Thematically, the quote is important because it broadens George and Lennie's dream, showing it not as a unique or achievable hope but as a shared illusion among "hunderds of men." Steinbeck uses Crooks to express the novel's bleakest idea — that the American Dream of independence and self-reliance is a tempting myth that keeps dispossessed workers passive and hopeful, even as the system guarantees they will never attain it. The repetition of "damn" and the image of the bindle highlight the tiresome, repetitive futility of these men's lives.
Use this in your essay
Crooks as architectural symbol
How does Steinbeck use the physical space of the harness room — its location, its contents, its enforced separateness — to dramatise racial segregation as a built environment rather than merely an attitude?

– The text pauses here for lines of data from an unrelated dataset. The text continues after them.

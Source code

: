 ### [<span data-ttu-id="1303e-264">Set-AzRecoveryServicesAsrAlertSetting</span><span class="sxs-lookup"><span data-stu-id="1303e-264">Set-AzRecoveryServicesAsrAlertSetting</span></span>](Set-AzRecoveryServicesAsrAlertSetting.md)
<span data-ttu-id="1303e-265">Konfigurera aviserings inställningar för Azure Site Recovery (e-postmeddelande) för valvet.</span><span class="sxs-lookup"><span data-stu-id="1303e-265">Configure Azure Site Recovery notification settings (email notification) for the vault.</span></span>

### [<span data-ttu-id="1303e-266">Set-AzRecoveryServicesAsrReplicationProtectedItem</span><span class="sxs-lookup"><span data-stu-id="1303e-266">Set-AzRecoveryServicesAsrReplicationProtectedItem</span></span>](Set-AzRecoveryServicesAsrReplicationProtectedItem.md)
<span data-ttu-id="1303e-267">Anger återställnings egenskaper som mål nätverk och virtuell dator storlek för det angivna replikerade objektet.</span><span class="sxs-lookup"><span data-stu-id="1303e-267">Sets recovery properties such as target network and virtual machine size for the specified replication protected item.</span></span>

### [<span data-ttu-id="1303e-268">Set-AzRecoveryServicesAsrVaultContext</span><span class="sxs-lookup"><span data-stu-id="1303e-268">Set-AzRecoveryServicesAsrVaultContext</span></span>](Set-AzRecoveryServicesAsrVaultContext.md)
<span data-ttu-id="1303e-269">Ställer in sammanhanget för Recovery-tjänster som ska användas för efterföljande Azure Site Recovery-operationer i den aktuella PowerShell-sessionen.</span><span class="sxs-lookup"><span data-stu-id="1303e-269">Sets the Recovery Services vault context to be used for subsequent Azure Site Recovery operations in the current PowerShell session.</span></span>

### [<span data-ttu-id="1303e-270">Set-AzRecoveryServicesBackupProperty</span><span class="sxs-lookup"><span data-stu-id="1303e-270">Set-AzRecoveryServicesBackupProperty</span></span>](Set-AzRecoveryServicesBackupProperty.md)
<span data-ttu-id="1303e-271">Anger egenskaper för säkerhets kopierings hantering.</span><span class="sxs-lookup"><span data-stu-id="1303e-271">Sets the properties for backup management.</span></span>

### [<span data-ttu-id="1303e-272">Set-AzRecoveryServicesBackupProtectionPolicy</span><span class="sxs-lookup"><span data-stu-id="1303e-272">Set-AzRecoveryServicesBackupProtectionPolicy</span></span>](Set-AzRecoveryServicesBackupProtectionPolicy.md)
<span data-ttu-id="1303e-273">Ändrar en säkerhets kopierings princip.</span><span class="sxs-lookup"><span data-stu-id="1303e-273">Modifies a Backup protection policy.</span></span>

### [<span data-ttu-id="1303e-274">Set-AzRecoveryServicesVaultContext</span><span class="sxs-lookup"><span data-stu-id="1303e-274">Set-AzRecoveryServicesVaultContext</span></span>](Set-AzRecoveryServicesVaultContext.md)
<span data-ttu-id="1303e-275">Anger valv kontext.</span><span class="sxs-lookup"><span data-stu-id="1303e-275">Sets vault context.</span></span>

The limits of the American Dream
Crooks tells Lennie he has seen "hunderds of men" with the farm dream and none of them ever made it. How does his scepticism function as the novella's most incisive critique of the dream, and why does he momentarily abandon that scepticism?
Intersecting marginalities
Compare the powerlessness of Crooks, Candy, and Curley's Wife. In what ways does the novella suggest these characters' oppressions overlap, and in what ways does it show those oppressions placing them in competition with one another?
Dignity under duress
Crooks insists on the sanctity of his room and his right to be left alone. How does Steinbeck present dignity as both a necessity and a vulnerability for characters who have been systematically denied it?
Crooks as realist and its cost
Where does Crooks's clear-eyed understanding of racial power protect him, and where does it become indistinguishable from the resignation the system wants him to feel? Is his withdrawal at the end of Section 4 a form of wisdom or a form of defeat?